Instructions for the task>
Below is a set of records, and all of them should be retyped exactly, minus the pictures.

Stored records
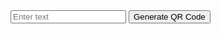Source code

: <!DOCTYPE html>
<html ng-app="qrGeneratorApp">
<head>
    <title>QR Code Generator</title>
    <script src="angular.min.js"></script>
    <script src="https://cdnjs.cloudflare.com/ajax/libs/qrious/4.0.2/qrious.min.js"></script>
</head>
<body>

<div ng-controller="QRGeneratorController as qrCtrl">
    <input type="text" ng-model="qrCtrl.text" placeholder="Enter text">
    <button ng-click="qrCtrl.generateQR()">Generate QR Code</button>
    <br>
    <canvas id="qrCanvas"></canvas>
</div>

<script>
    angular.module('qrGeneratorApp', [])
        .controller('QRGeneratorController', function () {
            var qrCtrl = this;
            qrCtrl.text = '';

            qrCtrl.generateQR = function () {
                var qr = new QRious({
                    element: document.getElementById('qrCanvas'),
                    value: qrCtrl.text,
                    size: 200
                });
            };
        });
</script>

</body>
</html>
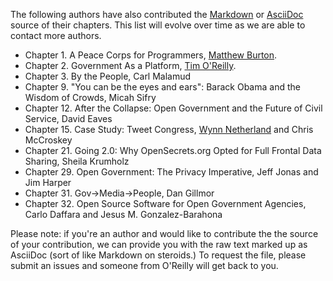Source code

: The following authors have also contributed the [Markdown](http://daringfireball.net/projects/markdown/) or  [AsciiDoc](http://www.methods.co.nz/asciidoc/) source of their chapters.  This list will evolve over time as we are able to contact more authors.

* Chapter  1.  A Peace Corps for Programmers, [Matthew Burton](http://matthewburton.org/).
* Chapter  2.  Government As a Platform, [Tim O'Reilly](https://twitter.com/timoreilly).
* Chapter  3.  By the People, Carl Malamud
* Chapter  9.  "You can be the eyes and ears": Barack Obama and the Wisdom of Crowds, Micah Sifry
* Chapter 12.  After the Collapse: Open Government and the Future of Civil Service, David Eaves
* Chapter 15.  Case Study: Tweet Congress, [Wynn Netherland](http://wynnnetherland.com) and Chris McCroskey
* Chapter 21.  Going 2.0: Why OpenSecrets.org Opted for Full Frontal Data Sharing, Sheila Krumholz
* Chapter 29.  Open Government: The Privacy Imperative, Jeff Jonas and Jim Harper
* Chapter 31.  Gov→Media→People, Dan Gillmor
* Chapter 32.  Open Source Software for Open Government Agencies, Carlo Daffara and Jesus M. Gonzalez-Barahona

Please note: if you're an author and would like to contribute the the source of your contribution, we can provide you with the raw text marked up as AsciiDoc (sort of like Markdown on steroids.)  To request the file, please submit an issues and someone from O'Reilly will get back to you.
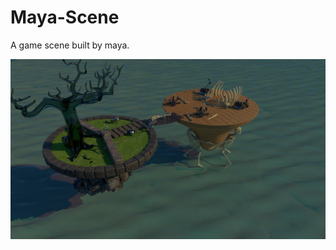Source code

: # Maya-Scene
A game scene built by maya.

![](https://github.com/ooorin/Maya-Scene/blob/master/images/Main.png)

Response to the task>
Source code

: <!DOCTYPE html>
<html ng-app="qrGeneratorApp">
<head>
    <title>QR Code Generator</title>
    <script src="angular.min.js"></script>
    <script src="https://cdnjs.cloudflare.com/ajax/libs/qrious/4.0.2/qrious.min.js"></script>
</head>
<body>

<div ng-controller="QRGeneratorController as qrCtrl">
    <input type="text" ng-model="qrCtrl.text" placeholder="Enter text">
    <button ng-click="qrCtrl.generateQR()">Generate QR Code</button>
    <br>
    <canvas id="qrCanvas"></canvas>
</div>

<script>
    angular.module('qrGeneratorApp', [])
        .controller('QRGeneratorController', function () {
            var qrCtrl = this;
            qrCtrl.text = '';

            qrCtrl.generateQR = function () {
                var qr = new QRious({
                    element: document.getElementById('qrCanvas'),
                    value: qrCtrl.text,
                    size: 200
                });
            };
        });
</script>

</body>
</html>
Source code

: The following authors have also contributed the [Markdown](http://daringfireball.net/projects/markdown/) or  [AsciiDoc](http://www.methods.co.nz/asciidoc/) source of their chapters.  This list will evolve over time as we are able to contact more authors.

* Chapter  1.  A Peace Corps for Programmers, [Matthew Burton](http://matthewburton.org/).
* Chapter  2.  Government As a Platform, [Tim O'Reilly](https://twitter.com/timoreilly).
* Chapter  3.  By the People, Carl Malamud
* Chapter  9.  "You can be the eyes and ears": Barack Obama and the Wisdom of Crowds, Micah Sifry
* Chapter 12.  After the Collapse: Open Government and the Future of Civil Service, David Eaves
* Chapter 15.  Case Study: Tweet Congress, [Wynn Netherland](http://wynnnetherland.com) and Chris McCroskey
* Chapter 21.  Going 2.0: Why OpenSecrets.org Opted for Full Frontal Data Sharing, Sheila Krumholz
* Chapter 29.  Open Government: The Privacy Imperative, Jeff Jonas and Jim Harper
* Chapter 31.  Gov→Media→People, Dan Gillmor
* Chapter 32.  Open Source Software for Open Government Agencies, Carlo Daffara and Jesus M. Gonzalez-Barahona

Please note: if you're an author and would like to contribute the the source of your contribution, we can provide you with the raw text marked up as AsciiDoc (sort of like Markdown on steroids.)  To request the file, please submit an issues and someone from O'Reilly will get back to you.
Source code

: # Maya-Scene
A game scene built by maya.

![](https://github.com/ooorin/Maya-Scene/blob/master/images/Main.png)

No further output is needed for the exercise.